In India, the crew visited the under-construction Temple of the Vedic Planetarium in Mayapur. Set to be ISKCON’s flagship temple when it opens in 2022, it’s the realization of a long-cherished dream of Srila Prabhupada. It will cover 520,000 square feet, be thirty storeys high, and will feature detailed models of the universe as described in Vedic texts.
In Mumbai, the “Joy”-film crew looked at some of ISKCON’s biggest charity efforts for the body, mind and soul. They interviewed Annamrita director Radha Krishna Das, asking him how the charity manages to feed sanctified vegetarian food to 1.2 million children every day, and spoke to Annamrita board-member Bhakti Charu Swami as well as billionaire supporters of the project. They also interviewed Dr. Madhavananda at Bhaktivedanta Hospital, where the spiritual atmosphere helps heal the soul along with the body.
Krishna-lila interviews businessman Ajay Piramal about his involvement in Mumbai's Annamrita charity
In Australia, Krishna-lila hired a local crew to film at some of the most successful devotee-run restaurants in the world, and interview their chefs, managers and guests about how ISKCON has helped make vegetarianism trendy and widely accepted.

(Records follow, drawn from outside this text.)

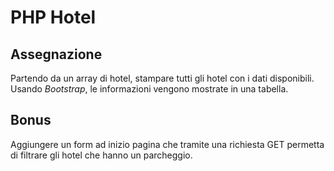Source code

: # PHP Hotel

## Assegnazione

Partendo da un array di hotel, stampare tutti gli hotel con i dati disponibili.
Usando _Bootstrap_, le informazioni vengono mostrate in una tabella.

## Bonus

Aggiungere un form ad inizio pagina che tramite una richiesta GET permetta di filtrare gli hotel che hanno un parcheggio.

Finally, the team also filmed the epic New York Rathayatra, which draws thousands of devotees from around the world to parade down Fifth Avenue. While in the city, they also took a tour of the key spots in the history of ISKCON, which was of course incorporated in New York in 1966.

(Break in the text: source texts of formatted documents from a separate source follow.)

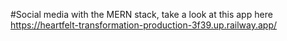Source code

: #Social media with the MERN stack,
take a look at this app here https://heartfelt-transformation-production-3f39.up.railway.app/
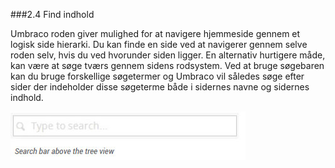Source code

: ###2.4 Find indhold

Umbraco roden giver mulighed for at navigere hjemmeside gennem et logisk side hierarki. Du kan finde en side ved at navigerer gennem selve roden selv, hvis du ved hvorunder siden ligger. En alternativ hurtigere måde, kan være at søge tværs gennem sidens rodsystem. Ved at bruge søgebaren kan du bruge forskellige søgetermer og Umbraco vil således søge efter sider der indeholder disse søgeterme både i sidernes navne og sidernes indhold.

![search.jpg](images/search.jpg)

“The idea is to demonstrate ISKCON’s progress by showing our humble beginnings at 26 2nd Avenue, then cutting to the Temple of the Vedic Planetarium,” says Krishna-lila. “Or to show the tree at Tompkins Square Park where the very first public chanting was held, and then cut to the Mantra Yoga event in Moscow with thousands of people.”
Radha Krishna Das (left) invited the filming crew - Krishna Lila, Gaura Govinda and Suravarya - for a healthy Food for Life breakfast at the Annamrita kitchen near Chowpatty.
Next, in December, the Joy of Devotion crew are heading to Brazil, which will represent ISKCON book distribution aspect in the film. In the ‘80s and ‘90s, devotees there distributed nearly one million of Prabhupada’s books a year. And now, after a period of struggle, Latin America is heading back to the top – in 2012 the Portuguese and Spanish division of the Bhaktivedanta Book Trust collectively sold over one million books for the first time in decades.
Lastly, the team hopes to also film in South Africa around the theme of festivals.
Joy of Devotion is set to be released in a short 15-minute version online in early February, and in a longer 45-minute version for screening at ISKCON 50th anniversary events around the world in mid 2016. The longer version will be edited and shot so as to make it suitable for TV broadcast, in the hope that it will reach a wide audience as well.
“It’s been a treasure-hunt for me and our crew,” says Krishna-lila. “Going around the world and meeting all these wonderful people was such an amazing experience. Because the actual strength and treasure of ISKCON is not the big buildings or land, but the devotees. And they have so much talent, and such beautiful golden hearts devoted to Krishna – and to doing good for this world – that it’s just going to be really, really uplifting for viewers to see.”